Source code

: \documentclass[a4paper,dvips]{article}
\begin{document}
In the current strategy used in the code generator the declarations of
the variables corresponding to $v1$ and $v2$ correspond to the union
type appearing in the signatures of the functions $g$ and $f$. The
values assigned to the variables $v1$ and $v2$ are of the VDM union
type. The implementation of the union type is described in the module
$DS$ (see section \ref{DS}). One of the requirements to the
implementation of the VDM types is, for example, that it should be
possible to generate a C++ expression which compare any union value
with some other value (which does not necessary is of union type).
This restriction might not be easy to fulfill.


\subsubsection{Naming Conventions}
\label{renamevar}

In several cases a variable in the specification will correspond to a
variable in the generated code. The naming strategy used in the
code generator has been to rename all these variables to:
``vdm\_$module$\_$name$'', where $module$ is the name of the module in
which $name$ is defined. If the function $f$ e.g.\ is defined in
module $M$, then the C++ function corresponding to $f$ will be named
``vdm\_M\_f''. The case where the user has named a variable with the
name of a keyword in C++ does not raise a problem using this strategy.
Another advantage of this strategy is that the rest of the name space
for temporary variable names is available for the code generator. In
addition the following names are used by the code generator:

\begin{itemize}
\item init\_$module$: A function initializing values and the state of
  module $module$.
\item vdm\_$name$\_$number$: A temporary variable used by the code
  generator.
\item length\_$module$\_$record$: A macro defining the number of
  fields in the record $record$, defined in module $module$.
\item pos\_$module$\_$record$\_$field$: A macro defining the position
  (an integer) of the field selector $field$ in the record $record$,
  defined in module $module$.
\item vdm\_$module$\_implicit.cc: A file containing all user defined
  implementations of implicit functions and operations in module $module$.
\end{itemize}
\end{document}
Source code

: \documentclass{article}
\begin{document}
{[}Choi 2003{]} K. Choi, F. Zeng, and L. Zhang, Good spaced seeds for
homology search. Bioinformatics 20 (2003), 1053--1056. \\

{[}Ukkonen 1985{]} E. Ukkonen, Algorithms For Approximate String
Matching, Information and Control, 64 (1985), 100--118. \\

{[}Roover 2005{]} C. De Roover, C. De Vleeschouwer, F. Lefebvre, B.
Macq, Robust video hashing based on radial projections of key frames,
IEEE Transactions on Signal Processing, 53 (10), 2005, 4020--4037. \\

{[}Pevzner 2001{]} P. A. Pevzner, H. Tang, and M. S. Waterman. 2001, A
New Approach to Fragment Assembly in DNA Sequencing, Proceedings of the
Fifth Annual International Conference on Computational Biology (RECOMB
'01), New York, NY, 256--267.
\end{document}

____

To do: Only one stretch of the data above is needed. Restate it word for word, from the line containing "all user defined" through the line containing "spaced seeds for", both ends included.

Solution for this exercise:
\item vdm\_$module$\_implicit.cc: A file containing all user defined
  implementations of implicit functions and operations in module $module$.
\end{itemize}
\end{document}
Source code

: \documentclass{article}
\begin{document}
{[}Choi 2003{]} K. Choi, F. Zeng, and L. Zhang, Good spaced seeds for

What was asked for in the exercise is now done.